Croatia may face a period of political instability in future as Croatia’s ruling party won elections without getting the majority

The Croatian Democratic Union (HDZ), Croatia’s ruling party, secured a victory in Wednesday’s parliamentary election, but with fewer seats than in previous elections and without a majority, according to preliminary results.

With 60 seats in the 151-seat parliament, the HDZ fell short of a majority, while a coalition led by the opposition Social Democratic Party (SDP) secured 42 seats, and the right-wing Homeland Movement gained 14 seats.

The election was viewed as a test of Prime Minister Andrej Plenkovic’s popularity and his party’s dominance in Croatian politics since the country’s independence in 1991.

The outcome may also influence Croatia’s stance on various issues, including the conflict in Ukraine and relations with the European Union, as Plenkovic supports Ukraine, whereas the opposition does not.

With a slim victory, Croatia may face a period of political instability as the main parties seek alliances with other factions with differing political views.

Plenkovic stated that his party would work towards securing a parliamentary majority to form the government.

The Homeland Movement could emerge as a kingmaker in coalition negotiations, although its stance on backing a particular party remains unclear.

Despite the HDZ’s long-term achievements, such as Croatia’s accession to the EU and economic growth, the party has faced criticism and graft scandals, potentially denting its majority.

On the opposition side, the SDP expressed hope for a better result, as its leader, Pedja Grbin, said, “It is not over.

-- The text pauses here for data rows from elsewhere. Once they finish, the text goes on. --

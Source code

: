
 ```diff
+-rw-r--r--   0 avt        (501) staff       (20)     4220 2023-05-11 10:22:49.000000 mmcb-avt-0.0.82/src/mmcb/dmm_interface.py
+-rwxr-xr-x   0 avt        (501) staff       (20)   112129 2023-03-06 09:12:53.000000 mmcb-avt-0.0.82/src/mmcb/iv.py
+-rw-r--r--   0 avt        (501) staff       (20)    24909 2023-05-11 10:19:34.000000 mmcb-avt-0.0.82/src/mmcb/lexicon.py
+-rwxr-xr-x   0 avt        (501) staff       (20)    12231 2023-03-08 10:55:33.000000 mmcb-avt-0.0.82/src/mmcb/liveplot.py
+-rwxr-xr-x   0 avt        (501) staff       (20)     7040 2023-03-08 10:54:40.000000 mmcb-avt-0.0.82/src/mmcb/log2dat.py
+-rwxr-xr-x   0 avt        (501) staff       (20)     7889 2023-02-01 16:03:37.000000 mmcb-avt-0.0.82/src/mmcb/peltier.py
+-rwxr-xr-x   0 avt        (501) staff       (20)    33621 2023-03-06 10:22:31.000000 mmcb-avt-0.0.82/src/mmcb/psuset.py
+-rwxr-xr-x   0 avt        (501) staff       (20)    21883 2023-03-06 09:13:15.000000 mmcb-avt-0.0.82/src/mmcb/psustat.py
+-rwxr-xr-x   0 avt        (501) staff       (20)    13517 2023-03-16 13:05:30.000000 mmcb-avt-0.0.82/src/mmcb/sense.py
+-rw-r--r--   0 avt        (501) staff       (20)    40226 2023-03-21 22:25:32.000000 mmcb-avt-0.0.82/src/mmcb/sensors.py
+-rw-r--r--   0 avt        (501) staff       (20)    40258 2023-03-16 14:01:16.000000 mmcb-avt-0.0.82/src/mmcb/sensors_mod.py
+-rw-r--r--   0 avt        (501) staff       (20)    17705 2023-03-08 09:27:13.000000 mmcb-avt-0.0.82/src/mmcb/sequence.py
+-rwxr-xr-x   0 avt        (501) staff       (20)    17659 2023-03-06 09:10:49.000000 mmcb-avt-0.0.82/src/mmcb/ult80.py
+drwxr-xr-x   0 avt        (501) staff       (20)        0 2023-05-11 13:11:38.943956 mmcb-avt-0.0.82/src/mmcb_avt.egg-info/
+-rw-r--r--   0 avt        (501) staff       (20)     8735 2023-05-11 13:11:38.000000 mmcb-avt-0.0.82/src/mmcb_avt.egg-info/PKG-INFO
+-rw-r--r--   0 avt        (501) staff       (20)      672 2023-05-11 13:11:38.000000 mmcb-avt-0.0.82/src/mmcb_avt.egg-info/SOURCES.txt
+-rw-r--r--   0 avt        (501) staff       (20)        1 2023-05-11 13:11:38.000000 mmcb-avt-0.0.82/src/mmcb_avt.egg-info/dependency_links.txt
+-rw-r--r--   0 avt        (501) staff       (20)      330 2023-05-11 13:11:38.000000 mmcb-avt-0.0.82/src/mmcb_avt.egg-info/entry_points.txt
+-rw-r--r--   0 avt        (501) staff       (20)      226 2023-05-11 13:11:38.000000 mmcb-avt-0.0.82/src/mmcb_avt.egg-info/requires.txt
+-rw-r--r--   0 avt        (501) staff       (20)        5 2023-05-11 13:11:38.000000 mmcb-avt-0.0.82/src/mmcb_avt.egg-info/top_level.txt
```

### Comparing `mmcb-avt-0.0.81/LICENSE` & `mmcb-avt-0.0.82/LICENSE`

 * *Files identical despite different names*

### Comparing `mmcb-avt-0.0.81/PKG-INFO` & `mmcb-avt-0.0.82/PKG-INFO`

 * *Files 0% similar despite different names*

Days, weeks and perhaps months of talks are ahead of us and they will result in the change that will make Croatia a better place. We will start talks as of tomorrow.”

Turnout for the election was reported at 61.83%, and analysts anticipate a more fragmented parliament, leading to prolonged coalition negotiations.

Mario Bikarski, East and Central Europe Analyst at risk intelligence company Verisk Maplecroft, said, “A minority government, either HDZ- or SDP-led, would be even more unstable and unlikely to last its full term.”